_Exercise goal_: Without including the pictures, copy out every line below.

_Source records_:
-- Opening Marker --

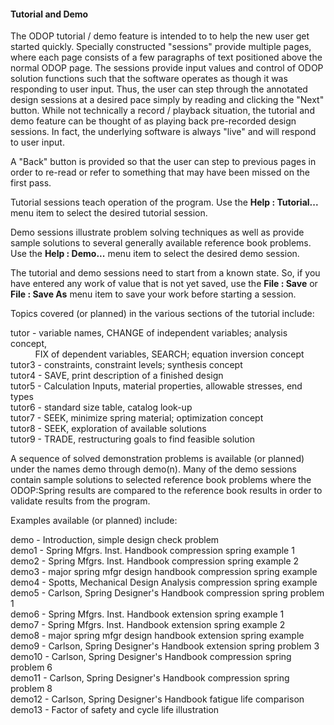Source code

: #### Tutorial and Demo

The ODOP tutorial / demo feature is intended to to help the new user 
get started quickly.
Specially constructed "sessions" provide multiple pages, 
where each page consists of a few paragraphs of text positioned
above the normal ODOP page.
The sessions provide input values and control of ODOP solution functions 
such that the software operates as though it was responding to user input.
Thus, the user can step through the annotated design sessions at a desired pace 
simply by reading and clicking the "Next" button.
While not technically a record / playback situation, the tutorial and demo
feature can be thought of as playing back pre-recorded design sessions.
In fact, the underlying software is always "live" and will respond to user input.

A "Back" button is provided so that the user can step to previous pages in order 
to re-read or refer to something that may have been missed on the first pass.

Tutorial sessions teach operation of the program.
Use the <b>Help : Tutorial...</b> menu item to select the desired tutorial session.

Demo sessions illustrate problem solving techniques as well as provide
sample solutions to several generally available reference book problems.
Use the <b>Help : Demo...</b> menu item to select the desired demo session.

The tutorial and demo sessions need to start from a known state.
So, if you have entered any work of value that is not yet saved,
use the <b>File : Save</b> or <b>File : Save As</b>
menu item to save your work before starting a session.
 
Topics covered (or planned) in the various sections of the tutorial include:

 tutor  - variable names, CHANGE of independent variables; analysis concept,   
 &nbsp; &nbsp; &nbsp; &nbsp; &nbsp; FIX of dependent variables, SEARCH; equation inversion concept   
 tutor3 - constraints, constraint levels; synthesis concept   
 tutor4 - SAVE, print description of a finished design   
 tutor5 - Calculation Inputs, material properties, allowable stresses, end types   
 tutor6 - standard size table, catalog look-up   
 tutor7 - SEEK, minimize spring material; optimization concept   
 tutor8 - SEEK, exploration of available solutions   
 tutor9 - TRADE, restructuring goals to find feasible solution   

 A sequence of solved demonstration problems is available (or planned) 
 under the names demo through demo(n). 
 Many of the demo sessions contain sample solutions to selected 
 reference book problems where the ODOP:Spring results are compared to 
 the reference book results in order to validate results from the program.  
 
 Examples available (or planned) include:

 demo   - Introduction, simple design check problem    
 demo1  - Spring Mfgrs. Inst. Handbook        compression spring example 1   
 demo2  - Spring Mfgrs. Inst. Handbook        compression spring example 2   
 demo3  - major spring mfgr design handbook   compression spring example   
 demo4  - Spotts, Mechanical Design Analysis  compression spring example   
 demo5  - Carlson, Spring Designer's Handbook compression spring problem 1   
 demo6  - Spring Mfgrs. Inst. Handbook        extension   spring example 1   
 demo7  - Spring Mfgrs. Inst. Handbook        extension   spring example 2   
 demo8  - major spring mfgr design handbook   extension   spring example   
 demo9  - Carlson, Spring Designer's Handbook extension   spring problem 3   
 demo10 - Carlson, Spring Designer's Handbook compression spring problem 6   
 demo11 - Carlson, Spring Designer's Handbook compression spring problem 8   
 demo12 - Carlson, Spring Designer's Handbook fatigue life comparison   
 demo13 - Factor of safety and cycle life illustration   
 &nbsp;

-- Closing Marker --

_Answer section_:
Source code

: #### Tutorial and Demo

The ODOP tutorial / demo feature is intended to to help the new user 
get started quickly.
Specially constructed "sessions" provide multiple pages, 
where each page consists of a few paragraphs of text positioned
above the normal ODOP page.
The sessions provide input values and control of ODOP solution functions 
such that the software operates as though it was responding to user input.
Thus, the user can step through the annotated design sessions at a desired pace 
simply by reading and clicking the "Next" button.
While not technically a record / playback situation, the tutorial and demo
feature can be thought of as playing back pre-recorded design sessions.
In fact, the underlying software is always "live" and will respond to user input.

A "Back" button is provided so that the user can step to previous pages in order 
to re-read or refer to something that may have been missed on the first pass.

Tutorial sessions teach operation of the program.
Use the <b>Help : Tutorial...</b> menu item to select the desired tutorial session.

Demo sessions illustrate problem solving techniques as well as provide
sample solutions to several generally available reference book problems.
Use the <b>Help : Demo...</b> menu item to select the desired demo session.

The tutorial and demo sessions need to start from a known state.
So, if you have entered any work of value that is not yet saved,
use the <b>File : Save</b> or <b>File : Save As</b>
menu item to save your work before starting a session.
 
Topics covered (or planned) in the various sections of the tutorial include:

 tutor  - variable names, CHANGE of independent variables; analysis concept,   
 &nbsp; &nbsp; &nbsp; &nbsp; &nbsp; FIX of dependent variables, SEARCH; equation inversion concept   
 tutor3 - constraints, constraint levels; synthesis concept   
 tutor4 - SAVE, print description of a finished design   
 tutor5 - Calculation Inputs, material properties, allowable stresses, end types   
 tutor6 - standard size table, catalog look-up   
 tutor7 - SEEK, minimize spring material; optimization concept   
 tutor8 - SEEK, exploration of available solutions   
 tutor9 - TRADE, restructuring goals to find feasible solution   

 A sequence of solved demonstration problems is available (or planned) 
 under the names demo through demo(n). 
 Many of the demo sessions contain sample solutions to selected 
 reference book problems where the ODOP:Spring results are compared to 
 the reference book results in order to validate results from the program.  
 
 Examples available (or planned) include:

 demo   - Introduction, simple design check problem    
 demo1  - Spring Mfgrs. Inst. Handbook        compression spring example 1   
 demo2  - Spring Mfgrs. Inst. Handbook        compression spring example 2   
 demo3  - major spring mfgr design handbook   compression spring example   
 demo4  - Spotts, Mechanical Design Analysis  compression spring example   
 demo5  - Carlson, Spring Designer's Handbook compression spring problem 1   
 demo6  - Spring Mfgrs. Inst. Handbook        extension   spring example 1   
 demo7  - Spring Mfgrs. Inst. Handbook        extension   spring example 2   
 demo8  - major spring mfgr design handbook   extension   spring example   
 demo9  - Carlson, Spring Designer's Handbook extension   spring problem 3   
 demo10 - Carlson, Spring Designer's Handbook compression spring problem 6   
 demo11 - Carlson, Spring Designer's Handbook compression spring problem 8   
 demo12 - Carlson, Spring Designer's Handbook fatigue life comparison   
 demo13 - Factor of safety and cycle life illustration   
 &nbsp;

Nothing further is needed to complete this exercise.